问题
I have an issue understanding how to use the dplyr bootstrap function properly.
What I want is to generate a bootstrap distribution from two randomly assigned groups and compute the difference in means, like this for example :
library(dplyr)
library(broom)
data(mtcars)
mtcars %>%
mutate(treat = sample(c(0, 1), 32, replace = T)) %>%
group_by(treat) %>%
summarise(m = mean(disp)) %>%
summarise(m = m[treat == 1] - m[treat == 0])
The issue is that I need to repeat this operation 100, 1000, or more times.
Using replicate, I can do
frep = function(mtcars) mtcars %>%
mutate(treat = sample(c(0, 1), 32, replace = T)) %>%
group_by(treat) %>%
summarise(m = mean(disp)) %>%
summarise(m = m[treat == 1] - m[treat == 0])

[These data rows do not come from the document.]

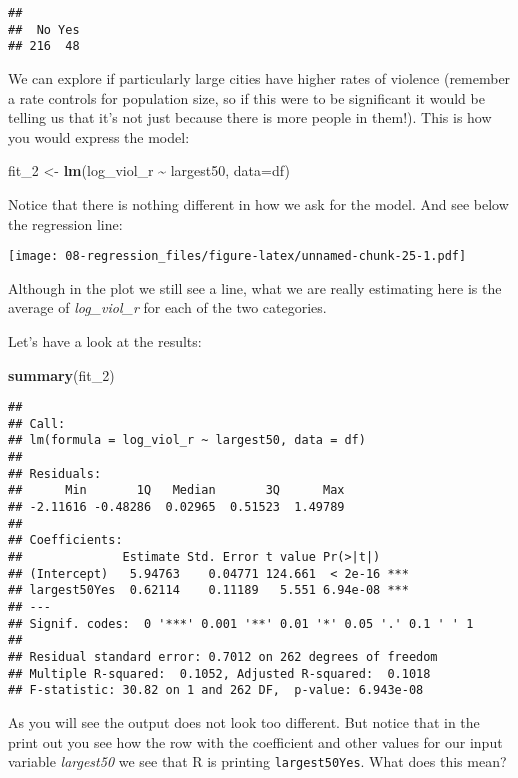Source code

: \documentclass[
]{book}
\newenvironment{Shaded}{\begin{snugshade}}{\end{snugshade}}
\newcommand{\AttributeTok}[1]{\textcolor[rgb]{0.13,0.29,0.53}{#1}}
\newcommand{\FunctionTok}[1]{\textcolor[rgb]{0.13,0.29,0.53}{\textbf{#1}}}
\newcommand{\NormalTok}[1]{#1}
\newcommand{\OtherTok}[1]{\textcolor[rgb]{0.56,0.35,0.01}{#1}}
\newcommand{\SpecialCharTok}[1]{\textcolor[rgb]{0.81,0.36,0.00}{\textbf{#1}}}
\begin{document}
\begin{verbatim}
## 
##  No Yes 
## 216  48
\end{verbatim}

We can explore if particularly large cities have higher rates of violence (remember a rate controls for population size, so if this were to be significant it would be telling us that it's not just because there is more people in them!). This is how you would express the model:

\begin{Shaded}
\begin{Highlighting}[]
\NormalTok{fit\_2 }\OtherTok{\textless{}{-}} \FunctionTok{lm}\NormalTok{(log\_viol\_r }\SpecialCharTok{\textasciitilde{}}\NormalTok{ largest50, }\AttributeTok{data=}\NormalTok{df)}
\end{Highlighting}
\end{Shaded}

Notice that there is nothing different in how we ask for the model. And see below the regression line:

\texttt{[image: 08-regression\_files/figure-latex/unnamed-chunk-25-1.pdf]}

Although in the plot we still see a line, what we are really estimating here is the average of \emph{log\_viol\_r} for each of the two categories.

Let's have a look at the results:

\begin{Shaded}
\begin{Highlighting}[]
\FunctionTok{summary}\NormalTok{(fit\_2)}
\end{Highlighting}
\end{Shaded}

\begin{verbatim}
## 
## Call:
## lm(formula = log_viol_r ~ largest50, data = df)
## 
## Residuals:
##      Min       1Q   Median       3Q      Max 
## -2.11616 -0.48286  0.02965  0.51523  1.49789 
## 
## Coefficients:
##              Estimate Std. Error t value Pr(>|t|)    
## (Intercept)   5.94763    0.04771 124.661  < 2e-16 ***
## largest50Yes  0.62114    0.11189   5.551 6.94e-08 ***
## ---
## Signif. codes:  0 '***' 0.001 '**' 0.01 '*' 0.05 '.' 0.1 ' ' 1
## 
## Residual standard error: 0.7012 on 262 degrees of freedom
## Multiple R-squared:  0.1052, Adjusted R-squared:  0.1018 
## F-statistic: 30.82 on 1 and 262 DF,  p-value: 6.943e-08
\end{verbatim}

As you will see the output does not look too different. But notice that in the print out you see how the row with the coefficient and other values for our input variable \emph{largest50} we see that R is printing \texttt{largest50Yes}. What does this mean?
\end{document}
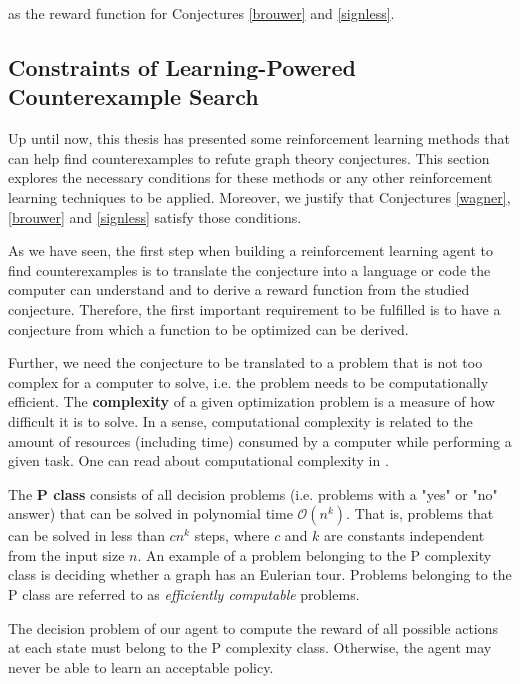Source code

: \documentclass[11pt]{article}
\theoremstyle{definition}
\begin{document}
as the reward function for Conjectures \ref{brouwer} and \ref{signless}.

\subsection{Constraints of Learning-Powered Counterexample Search} \label{constraints}

%

Up until now, this thesis has presented some reinforcement learning methods that can help find counterexamples to refute graph theory conjectures. This section explores the necessary conditions for these  methods or any other reinforcement learning techniques to be applied. Moreover, we justify that Conjectures \ref{wagner}, \ref{brouwer} and \ref{signless} satisfy those conditions.

As we have seen, the first step when building a reinforcement learning agent to find counterexamples is to translate the conjecture into a language or code the computer can understand and to derive a reward function from the studied conjecture. Therefore, the first important requirement to be fulfilled is to have a conjecture from which a function to be optimized can be derived. 

Further, we need the conjecture to be translated to a problem that is not too complex for a computer to solve, i.e. the problem needs to be computationally efficient. The \textbf{complexity} of a given optimization problem is a measure of how difficult it is to solve. In a sense, computational complexity is related to the amount of resources (including time) consumed by a computer while performing a given task. One can read about computational complexity in \cite{AroraBarak, Burgisser}.

The \textbf{P class} consists of all decision problems (i.e. problems with a "yes" or "no" answer) that can be solved in polynomial time $\mathcal{O}(n^k)$. That is, problems that can be solved in less than $cn^k$ steps, where $c$ and $k$ are constants independent from the input size $n$. An example of a problem belonging to the P complexity class is deciding whether a graph has an Eulerian tour. Problems belonging to the P class are referred to as \textit{efficiently computable} problems.

The decision problem of our agent to compute the reward of all possible actions at each state must belong to the P complexity class. Otherwise, the agent may never be able to learn an acceptable policy. 
\end{document}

replicate(1000, frep(mtcars = mtcars), simplify = T) %>% unlist()
and get the distribution
I don't really get how to use bootstraphere. How should I start ?
mtcars %>%
bootstrap(10) %>%
mutate(treat = sample(c(0, 1), 32, replace = T))
mtcars %>%
bootstrap(10) %>%
do(tidy(treat = sample(c(0, 1), 32, replace = T)))
It's not really working. Where should I put the bootstrap pip ?
Thanks.
回答1:
In the do step, we wrap with data.frame and create the 'treat' column, then we can group by 'replicate' and 'treat' to get the summarised output column
mtcars %>%
bootstrap(10) %>%
do(data.frame(., treat = sample(c(0,1), 32, replace=TRUE))) %>%
group_by(replicate, treat) %>%
summarise(m = mean(disp)) %>%
summarise(m = m[treat == 1] - m[treat == 0])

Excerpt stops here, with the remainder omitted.